1) Notice that $\pmatrix{r_j^t\\A}$ has two equal rows for every row $r_j^t$ of $A$. Thus, $\det\pmatrix{r_j^t\\A}=0$ .

2) Expanding $\det\pmatrix{x^t\\A}$ using Laplace on the first row, we get $\det\pmatrix{x^t\\A}=x^tv,$ where $$v^t=((-1)^{1+1}\det(A_1),\ldots,(-1)^{1+n}\det(A_n)).$$

By item 1) and 2), $r_j^tv=0$ for every row $r_j$ of $A$. Therefore, $\pmatrix{v^t\\A}\pmatrix{v^t\\A}^t=\pmatrix{v^tv & 0\\0 & AA^t}$.

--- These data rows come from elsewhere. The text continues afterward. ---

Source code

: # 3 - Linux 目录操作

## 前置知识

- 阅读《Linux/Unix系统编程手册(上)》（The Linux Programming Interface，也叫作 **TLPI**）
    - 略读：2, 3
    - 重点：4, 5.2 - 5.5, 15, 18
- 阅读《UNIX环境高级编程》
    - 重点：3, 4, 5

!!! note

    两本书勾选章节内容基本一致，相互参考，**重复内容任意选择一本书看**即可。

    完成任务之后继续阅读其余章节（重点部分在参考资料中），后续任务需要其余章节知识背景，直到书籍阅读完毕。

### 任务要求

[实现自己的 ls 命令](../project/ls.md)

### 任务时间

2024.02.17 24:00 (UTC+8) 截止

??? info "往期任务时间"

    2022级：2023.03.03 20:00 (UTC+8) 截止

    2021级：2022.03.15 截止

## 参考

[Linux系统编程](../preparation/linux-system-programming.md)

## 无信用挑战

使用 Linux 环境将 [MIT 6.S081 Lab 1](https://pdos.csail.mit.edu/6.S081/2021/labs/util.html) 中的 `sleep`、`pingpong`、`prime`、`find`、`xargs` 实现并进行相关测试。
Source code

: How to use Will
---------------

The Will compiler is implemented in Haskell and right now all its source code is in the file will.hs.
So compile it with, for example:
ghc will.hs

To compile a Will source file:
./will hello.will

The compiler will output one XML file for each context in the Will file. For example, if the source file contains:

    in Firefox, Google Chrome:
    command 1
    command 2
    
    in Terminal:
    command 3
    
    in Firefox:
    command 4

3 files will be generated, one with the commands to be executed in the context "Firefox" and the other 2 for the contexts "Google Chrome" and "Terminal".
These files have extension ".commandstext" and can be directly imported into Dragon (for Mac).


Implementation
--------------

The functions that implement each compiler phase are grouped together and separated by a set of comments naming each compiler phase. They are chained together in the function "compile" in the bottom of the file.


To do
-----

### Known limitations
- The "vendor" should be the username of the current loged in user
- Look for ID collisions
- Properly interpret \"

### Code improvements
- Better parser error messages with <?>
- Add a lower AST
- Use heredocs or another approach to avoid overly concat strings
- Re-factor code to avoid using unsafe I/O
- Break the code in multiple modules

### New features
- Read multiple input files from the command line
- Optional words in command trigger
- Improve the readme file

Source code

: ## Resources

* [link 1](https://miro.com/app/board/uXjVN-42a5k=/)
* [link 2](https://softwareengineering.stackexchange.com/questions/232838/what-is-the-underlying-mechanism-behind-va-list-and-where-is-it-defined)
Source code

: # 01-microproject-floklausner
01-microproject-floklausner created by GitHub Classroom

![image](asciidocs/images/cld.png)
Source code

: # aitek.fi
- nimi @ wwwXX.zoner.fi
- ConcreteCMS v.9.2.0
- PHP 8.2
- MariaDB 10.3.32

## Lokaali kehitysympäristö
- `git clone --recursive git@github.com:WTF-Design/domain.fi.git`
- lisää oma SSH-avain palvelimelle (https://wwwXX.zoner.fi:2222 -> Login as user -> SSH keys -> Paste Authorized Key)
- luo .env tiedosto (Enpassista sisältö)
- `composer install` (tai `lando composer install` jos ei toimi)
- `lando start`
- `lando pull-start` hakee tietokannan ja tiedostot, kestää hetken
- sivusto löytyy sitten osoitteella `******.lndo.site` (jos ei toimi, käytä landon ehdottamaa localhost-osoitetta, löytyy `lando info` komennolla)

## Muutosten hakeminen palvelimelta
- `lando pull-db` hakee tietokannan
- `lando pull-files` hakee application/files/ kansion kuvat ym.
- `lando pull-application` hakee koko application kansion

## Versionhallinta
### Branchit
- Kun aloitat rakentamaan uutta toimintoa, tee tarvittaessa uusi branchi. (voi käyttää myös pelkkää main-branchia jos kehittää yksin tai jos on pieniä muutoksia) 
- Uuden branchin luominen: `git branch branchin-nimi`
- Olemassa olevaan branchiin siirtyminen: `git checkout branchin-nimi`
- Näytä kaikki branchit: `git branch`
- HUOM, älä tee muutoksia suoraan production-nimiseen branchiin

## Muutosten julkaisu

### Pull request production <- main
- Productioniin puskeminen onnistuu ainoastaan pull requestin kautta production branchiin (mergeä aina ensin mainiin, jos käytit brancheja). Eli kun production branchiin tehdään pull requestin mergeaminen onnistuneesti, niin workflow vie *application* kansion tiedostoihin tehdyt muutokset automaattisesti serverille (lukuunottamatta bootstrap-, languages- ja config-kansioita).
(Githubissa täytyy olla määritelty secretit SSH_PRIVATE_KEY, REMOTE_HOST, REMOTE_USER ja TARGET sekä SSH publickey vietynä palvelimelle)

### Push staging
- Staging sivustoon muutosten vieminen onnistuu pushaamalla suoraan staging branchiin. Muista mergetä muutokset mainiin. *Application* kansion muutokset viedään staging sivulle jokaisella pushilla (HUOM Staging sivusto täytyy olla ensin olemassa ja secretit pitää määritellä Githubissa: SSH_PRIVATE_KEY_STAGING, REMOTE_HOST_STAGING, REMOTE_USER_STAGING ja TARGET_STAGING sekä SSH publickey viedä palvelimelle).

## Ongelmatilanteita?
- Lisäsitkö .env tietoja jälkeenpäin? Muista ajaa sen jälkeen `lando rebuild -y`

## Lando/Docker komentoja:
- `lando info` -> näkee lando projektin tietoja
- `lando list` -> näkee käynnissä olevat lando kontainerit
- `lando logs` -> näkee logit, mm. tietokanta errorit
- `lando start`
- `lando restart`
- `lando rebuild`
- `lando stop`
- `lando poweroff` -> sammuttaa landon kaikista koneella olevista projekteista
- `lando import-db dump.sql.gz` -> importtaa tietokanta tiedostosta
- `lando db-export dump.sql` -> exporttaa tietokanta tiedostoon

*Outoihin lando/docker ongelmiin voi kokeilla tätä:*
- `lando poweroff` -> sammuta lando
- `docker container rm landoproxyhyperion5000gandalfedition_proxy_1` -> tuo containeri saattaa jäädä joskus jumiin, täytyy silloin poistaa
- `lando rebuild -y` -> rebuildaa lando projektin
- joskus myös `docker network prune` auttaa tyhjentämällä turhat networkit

Therefore, $$v^tv\ \det(AA^t)=\det\left(\pmatrix{v^t\\A}\pmatrix{v^t\\A}^t\right)=\det\left(\pmatrix{v^t\\A}\right)^2=(v^tv)^2.$$

If $v\neq 0$ then $\det(AA^t)=v^tv=\sum_{i=1}^n\det(A_i)^2$.

If $v=0$ then let $y^t\neq 0$ be any row vector in the orthogonal complement of $span\{r_1,\ldots,r_{n-1}\}$.

So $\pmatrix{y^t\\A}\pmatrix{y^t\\A}^t=\pmatrix{y^ty & 0\\0 & AA^t}$ and

$$y^ty\ \det(AA^t)=\det\left(\pmatrix{y^t\\A}\pmatrix{y^t\\A}^t\right)=\det\left(\pmatrix{y^t\\A}\right)^2=(y^tv)^2=0\ (\text{since } v=0).$$

Since $y\neq 0$ then $y^ty\neq 0$ and $\det(AA^t)=0=v^tv=\sum_{i=1}^n\det(A_i)^2$.

In both cases, $v=0$ or $v\neq 0$, we get $\det(AA^t)=\sum_{i=1}^n\det(A_i)^2$.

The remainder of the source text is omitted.